The Act contains provisions to be complied with by the principal employer and the contractor. The implementation of the provisions in normal circumstances and de-hors the Act may, evidence factors in support of or militating against, an employer-employee relationship between the principal employer or a contractor on the one hand and the worker on the other.
However, if the provisions are implemented merely by virtue of the provisions of the CLRA Act, absent anything else, they would not be relevant factors in determining an employer-employee relationship.
The liability of the principal employer to make payment to the worker on the failure of the contractor to do so, would not by itself bring about a contract of employment between the worker and the principal employer. Nor would such payment by the principal employer even be a factor to be considered in determining the existence of a contract of employment between the worker and the principal employer.
Upon the failure of a contractor to make payment, the liability of the principal employer by itself, would be a factor to be considered against the principal employer. This was not even the purpose of the CLRA Act, which is not concerned with the determination of the genuineness or otherwise of the contract between the contractor and the principal employer.
All the above are the opinion of the Honourable Apex Court.

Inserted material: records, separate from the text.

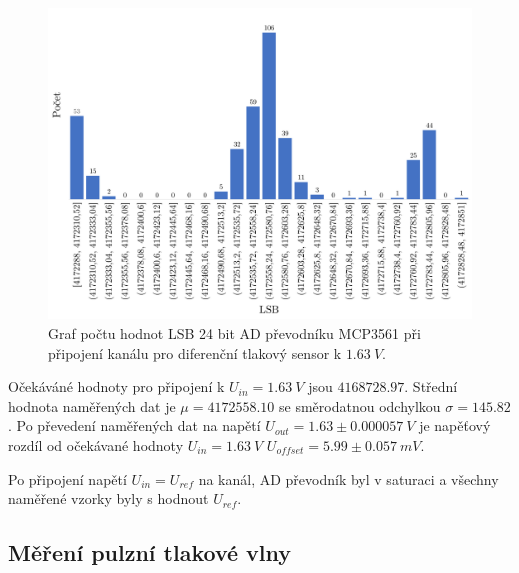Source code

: \begin{figure}[H]
    \caption{Graf počtu hodnot LSB 24 bit AD převodníku MCP3561 při připojení kanálu
        pro diferenční tlakový sensor k  $1.63 \ V$.}
    \includegraphics[width=1\textwidth]{graphs/mcp_16.png}
\end{figure}
Očekáváné hodnoty pro připojení k $U_{in} = 1.63 \ V$ jsou $4168728.97$. Střední hodnota naměřených dat je $\mu = 4172558.10$ se směrodatnou odchylkou $\sigma = 145.82$. Po převedení naměřených dat na napětí $U_{out} = 1.63 \pm 0.000057\ V$ je napěťový rozdíl od očekávané hodnoty $U_{in} = 1.63 \ V$
$U_{offset} = 5.99 \pm 0.057 \ mV$.
\par
Po připojení napětí $U_{in} = U_{ref}$ na kanál, AD převodník byl v saturaci a všechny naměřené vzorky byly s hodnout $U_{ref}$.


\subsection{Měření pulzní tlakové vlny}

It is needless to discuss matter further, everyone is free to go by the line of their understanding.
azim_1607@yahoo.com
Dear PRABHAT RANJAN MOHANTY,

The ratio of judgment analyzed by you is distinguishable, the opinion given therein by the Madras High Court, by Hon'ble Justice K. Chandru pertaining to Gratuity payable to the Contract Employee, The Superintending Eng. v/s Appellate Authority. And further stated by you, all the above are the opinion of the Hon'ble Apex Court is misleading as the opinion given by the Madras High Court and not by the Apex Court in the above matter.

The query raised in the forum by Ashish pertains to whether Bonus is payable to the Contractor Employer by PE. Please do not shirk your responsibility towards members of Cite HR by stating, "It is needless to discuss the matter further, everyone is free to go by the line of their understanding."